━━━━━ EXERCISE MATERIAL
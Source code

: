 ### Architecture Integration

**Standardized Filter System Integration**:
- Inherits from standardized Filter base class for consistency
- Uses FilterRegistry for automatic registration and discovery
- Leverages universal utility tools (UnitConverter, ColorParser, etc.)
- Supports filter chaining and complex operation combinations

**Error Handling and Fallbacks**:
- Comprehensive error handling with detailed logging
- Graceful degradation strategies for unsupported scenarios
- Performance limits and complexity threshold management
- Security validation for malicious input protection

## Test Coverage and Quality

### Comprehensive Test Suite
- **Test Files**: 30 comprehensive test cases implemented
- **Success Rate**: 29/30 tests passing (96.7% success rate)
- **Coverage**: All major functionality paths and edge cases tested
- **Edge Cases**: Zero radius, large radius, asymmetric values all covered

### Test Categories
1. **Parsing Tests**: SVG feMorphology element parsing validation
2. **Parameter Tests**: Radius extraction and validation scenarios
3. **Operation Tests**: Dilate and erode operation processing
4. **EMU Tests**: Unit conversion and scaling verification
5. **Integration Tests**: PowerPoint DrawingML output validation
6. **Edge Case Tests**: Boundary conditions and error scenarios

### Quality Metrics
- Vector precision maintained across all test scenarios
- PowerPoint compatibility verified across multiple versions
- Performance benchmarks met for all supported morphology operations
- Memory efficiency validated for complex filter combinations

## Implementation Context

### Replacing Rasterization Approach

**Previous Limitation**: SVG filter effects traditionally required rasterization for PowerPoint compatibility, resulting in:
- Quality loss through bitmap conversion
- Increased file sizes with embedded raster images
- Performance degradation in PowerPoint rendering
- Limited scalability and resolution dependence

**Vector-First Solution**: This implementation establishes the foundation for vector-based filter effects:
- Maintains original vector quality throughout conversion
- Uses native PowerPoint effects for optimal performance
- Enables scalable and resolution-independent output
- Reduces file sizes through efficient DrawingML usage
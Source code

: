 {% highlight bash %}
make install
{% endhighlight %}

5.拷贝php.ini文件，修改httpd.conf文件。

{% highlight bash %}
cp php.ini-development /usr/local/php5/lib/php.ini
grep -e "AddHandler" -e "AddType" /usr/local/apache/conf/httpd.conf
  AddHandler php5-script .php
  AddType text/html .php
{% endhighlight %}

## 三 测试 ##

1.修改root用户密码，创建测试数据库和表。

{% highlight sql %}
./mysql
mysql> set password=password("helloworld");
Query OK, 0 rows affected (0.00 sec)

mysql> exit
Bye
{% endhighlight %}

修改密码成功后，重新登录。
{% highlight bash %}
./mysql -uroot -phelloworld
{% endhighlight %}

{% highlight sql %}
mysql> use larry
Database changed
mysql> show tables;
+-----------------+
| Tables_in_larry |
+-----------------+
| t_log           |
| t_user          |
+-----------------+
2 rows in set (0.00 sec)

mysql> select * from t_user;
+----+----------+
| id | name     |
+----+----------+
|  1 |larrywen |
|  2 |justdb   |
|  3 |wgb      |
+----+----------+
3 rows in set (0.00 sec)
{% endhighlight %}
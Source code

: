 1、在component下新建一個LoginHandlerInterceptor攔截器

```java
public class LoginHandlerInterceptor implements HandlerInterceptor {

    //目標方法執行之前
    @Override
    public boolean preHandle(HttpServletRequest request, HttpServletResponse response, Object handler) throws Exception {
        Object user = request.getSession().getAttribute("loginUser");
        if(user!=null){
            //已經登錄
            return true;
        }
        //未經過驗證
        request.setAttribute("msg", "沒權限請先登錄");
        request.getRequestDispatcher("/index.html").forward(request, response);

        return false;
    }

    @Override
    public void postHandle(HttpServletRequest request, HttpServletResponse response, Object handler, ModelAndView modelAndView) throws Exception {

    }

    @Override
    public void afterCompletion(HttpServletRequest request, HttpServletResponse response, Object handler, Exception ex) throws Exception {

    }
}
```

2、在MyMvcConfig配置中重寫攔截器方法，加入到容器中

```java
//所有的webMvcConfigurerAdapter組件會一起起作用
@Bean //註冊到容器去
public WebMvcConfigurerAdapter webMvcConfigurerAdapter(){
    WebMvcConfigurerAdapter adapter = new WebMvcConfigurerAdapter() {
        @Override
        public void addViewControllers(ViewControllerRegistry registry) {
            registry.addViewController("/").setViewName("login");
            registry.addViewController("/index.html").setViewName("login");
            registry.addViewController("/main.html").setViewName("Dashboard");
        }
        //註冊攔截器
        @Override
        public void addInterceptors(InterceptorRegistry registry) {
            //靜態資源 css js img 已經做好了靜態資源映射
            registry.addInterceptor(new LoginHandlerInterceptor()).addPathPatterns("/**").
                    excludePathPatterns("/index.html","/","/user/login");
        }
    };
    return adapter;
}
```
━━━━━━━━━━
WHAT IS NEEDED: Copy every line of the entries above in which "combinations" occurs.

WRITTEN SOLUTION:
- Supports filter chaining and complex operation combinations
- Memory efficiency validated for complex filter combinations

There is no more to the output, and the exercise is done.